REQUIRED ACTION => Provide an exact reproduction of every entry.

|---|

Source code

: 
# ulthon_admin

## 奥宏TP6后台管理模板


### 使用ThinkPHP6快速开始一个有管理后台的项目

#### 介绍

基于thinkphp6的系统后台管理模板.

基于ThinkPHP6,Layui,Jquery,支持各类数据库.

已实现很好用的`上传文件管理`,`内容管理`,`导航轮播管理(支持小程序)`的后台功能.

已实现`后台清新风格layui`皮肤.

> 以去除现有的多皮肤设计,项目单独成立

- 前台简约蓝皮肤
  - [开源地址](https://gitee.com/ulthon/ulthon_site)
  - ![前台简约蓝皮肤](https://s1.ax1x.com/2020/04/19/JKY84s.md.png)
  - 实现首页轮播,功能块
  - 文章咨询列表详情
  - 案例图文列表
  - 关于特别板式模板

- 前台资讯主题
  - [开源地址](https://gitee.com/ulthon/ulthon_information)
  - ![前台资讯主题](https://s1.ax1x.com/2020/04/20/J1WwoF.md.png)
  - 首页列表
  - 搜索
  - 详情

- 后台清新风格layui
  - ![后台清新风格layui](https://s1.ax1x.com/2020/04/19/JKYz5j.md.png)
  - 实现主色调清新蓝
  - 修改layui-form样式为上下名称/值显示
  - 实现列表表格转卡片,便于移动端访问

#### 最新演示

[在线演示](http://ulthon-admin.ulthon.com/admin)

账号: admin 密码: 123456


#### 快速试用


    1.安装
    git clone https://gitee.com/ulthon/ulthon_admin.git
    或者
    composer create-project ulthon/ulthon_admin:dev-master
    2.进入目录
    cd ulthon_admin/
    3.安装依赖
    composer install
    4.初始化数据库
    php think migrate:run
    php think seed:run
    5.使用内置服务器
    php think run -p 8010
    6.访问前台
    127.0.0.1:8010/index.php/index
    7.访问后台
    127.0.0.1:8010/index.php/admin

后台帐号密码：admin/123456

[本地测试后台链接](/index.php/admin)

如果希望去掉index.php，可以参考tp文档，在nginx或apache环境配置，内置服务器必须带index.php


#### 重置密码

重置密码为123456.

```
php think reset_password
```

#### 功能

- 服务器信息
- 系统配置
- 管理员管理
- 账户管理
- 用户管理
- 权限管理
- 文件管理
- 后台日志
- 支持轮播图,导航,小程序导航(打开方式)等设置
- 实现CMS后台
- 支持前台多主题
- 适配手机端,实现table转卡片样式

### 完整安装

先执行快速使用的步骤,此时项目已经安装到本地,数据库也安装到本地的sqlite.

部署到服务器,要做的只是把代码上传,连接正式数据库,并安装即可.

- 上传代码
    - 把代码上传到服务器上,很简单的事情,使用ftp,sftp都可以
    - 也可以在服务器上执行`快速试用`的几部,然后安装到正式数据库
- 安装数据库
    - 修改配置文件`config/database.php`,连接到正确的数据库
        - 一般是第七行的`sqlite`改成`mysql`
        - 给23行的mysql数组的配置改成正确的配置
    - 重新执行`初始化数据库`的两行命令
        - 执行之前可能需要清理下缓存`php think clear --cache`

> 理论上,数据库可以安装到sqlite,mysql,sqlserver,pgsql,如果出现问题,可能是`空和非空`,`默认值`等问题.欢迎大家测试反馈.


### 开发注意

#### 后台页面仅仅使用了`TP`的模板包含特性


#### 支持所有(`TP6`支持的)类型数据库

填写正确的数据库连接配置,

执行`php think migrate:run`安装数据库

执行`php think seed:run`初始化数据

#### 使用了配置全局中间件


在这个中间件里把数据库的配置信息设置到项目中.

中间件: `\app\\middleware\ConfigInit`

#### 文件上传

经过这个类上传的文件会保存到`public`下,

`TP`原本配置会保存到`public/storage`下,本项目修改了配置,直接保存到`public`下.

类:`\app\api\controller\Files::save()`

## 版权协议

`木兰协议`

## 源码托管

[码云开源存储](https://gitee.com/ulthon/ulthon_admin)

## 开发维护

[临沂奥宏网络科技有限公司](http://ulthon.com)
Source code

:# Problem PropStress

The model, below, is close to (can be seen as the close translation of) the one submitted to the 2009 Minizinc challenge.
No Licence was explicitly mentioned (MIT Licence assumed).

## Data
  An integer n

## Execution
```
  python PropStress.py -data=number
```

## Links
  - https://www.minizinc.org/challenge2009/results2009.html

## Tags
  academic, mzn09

|---|

YOUR RESPONSE =>
Source code

: 
# ulthon_admin

## 奥宏TP6后台管理模板


### 使用ThinkPHP6快速开始一个有管理后台的项目

#### 介绍

基于thinkphp6的系统后台管理模板.

基于ThinkPHP6,Layui,Jquery,支持各类数据库.

已实现很好用的`上传文件管理`,`内容管理`,`导航轮播管理(支持小程序)`的后台功能.

已实现`后台清新风格layui`皮肤.

> 以去除现有的多皮肤设计,项目单独成立

- 前台简约蓝皮肤
  - [开源地址](https://gitee.com/ulthon/ulthon_site)
  - ![前台简约蓝皮肤](https://s1.ax1x.com/2020/04/19/JKY84s.md.png)
  - 实现首页轮播,功能块
  - 文章咨询列表详情
  - 案例图文列表
  - 关于特别板式模板

- 前台资讯主题
  - [开源地址](https://gitee.com/ulthon/ulthon_information)
  - ![前台资讯主题](https://s1.ax1x.com/2020/04/20/J1WwoF.md.png)
  - 首页列表
  - 搜索
  - 详情

- 后台清新风格layui
  - ![后台清新风格layui](https://s1.ax1x.com/2020/04/19/JKYz5j.md.png)
  - 实现主色调清新蓝
  - 修改layui-form样式为上下名称/值显示
  - 实现列表表格转卡片,便于移动端访问

#### 最新演示

[在线演示](http://ulthon-admin.ulthon.com/admin)

账号: admin 密码: 123456


#### 快速试用


    1.安装
    git clone https://gitee.com/ulthon/ulthon_admin.git
    或者
    composer create-project ulthon/ulthon_admin:dev-master
    2.进入目录
    cd ulthon_admin/
    3.安装依赖
    composer install
    4.初始化数据库
    php think migrate:run
    php think seed:run
    5.使用内置服务器
    php think run -p 8010
    6.访问前台
    127.0.0.1:8010/index.php/index
    7.访问后台
    127.0.0.1:8010/index.php/admin

后台帐号密码：admin/123456

[本地测试后台链接](/index.php/admin)

如果希望去掉index.php，可以参考tp文档，在nginx或apache环境配置，内置服务器必须带index.php


#### 重置密码

重置密码为123456.

```
php think reset_password
```

#### 功能

- 服务器信息
- 系统配置
- 管理员管理
- 账户管理
- 用户管理
- 权限管理
- 文件管理
- 后台日志
- 支持轮播图,导航,小程序导航(打开方式)等设置
- 实现CMS后台
- 支持前台多主题
- 适配手机端,实现table转卡片样式

### 完整安装

先执行快速使用的步骤,此时项目已经安装到本地,数据库也安装到本地的sqlite.

部署到服务器,要做的只是把代码上传,连接正式数据库,并安装即可.

- 上传代码
    - 把代码上传到服务器上,很简单的事情,使用ftp,sftp都可以
    - 也可以在服务器上执行`快速试用`的几部,然后安装到正式数据库
- 安装数据库
    - 修改配置文件`config/database.php`,连接到正确的数据库
        - 一般是第七行的`sqlite`改成`mysql`
        - 给23行的mysql数组的配置改成正确的配置
    - 重新执行`初始化数据库`的两行命令
        - 执行之前可能需要清理下缓存`php think clear --cache`

> 理论上,数据库可以安装到sqlite,mysql,sqlserver,pgsql,如果出现问题,可能是`空和非空`,`默认值`等问题.欢迎大家测试反馈.


### 开发注意

#### 后台页面仅仅使用了`TP`的模板包含特性


#### 支持所有(`TP6`支持的)类型数据库

填写正确的数据库连接配置,

执行`php think migrate:run`安装数据库

执行`php think seed:run`初始化数据

#### 使用了配置全局中间件


在这个中间件里把数据库的配置信息设置到项目中.

中间件: `\app\\middleware\ConfigInit`

#### 文件上传

经过这个类上传的文件会保存到`public`下,

`TP`原本配置会保存到`public/storage`下,本项目修改了配置,直接保存到`public`下.

类:`\app\api\controller\Files::save()`

## 版权协议

`木兰协议`

## 源码托管

[码云开源存储](https://gitee.com/ulthon/ulthon_admin)

## 开发维护

[临沂奥宏网络科技有限公司](http://ulthon.com)
Source code

:# Problem PropStress

The model, below, is close to (can be seen as the close translation of) the one submitted to the 2009 Minizinc challenge.
No Licence was explicitly mentioned (MIT Licence assumed).

## Data
  An integer n

## Execution
```
  python PropStress.py -data=number
```

## Links
  - https://www.minizinc.org/challenge2009/results2009.html

## Tags
  academic, mzn09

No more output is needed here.